_Activity:_ Calculate how many lines of the data hold "This". The answer consists of that number only.

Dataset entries

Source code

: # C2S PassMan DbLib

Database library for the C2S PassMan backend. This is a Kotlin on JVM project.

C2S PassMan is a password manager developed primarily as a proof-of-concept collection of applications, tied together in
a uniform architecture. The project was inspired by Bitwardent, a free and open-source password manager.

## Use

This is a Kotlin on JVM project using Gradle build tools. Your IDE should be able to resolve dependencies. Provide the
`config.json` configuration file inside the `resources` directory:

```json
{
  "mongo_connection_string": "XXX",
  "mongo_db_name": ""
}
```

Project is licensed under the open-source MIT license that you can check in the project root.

_Exercise result:_ 2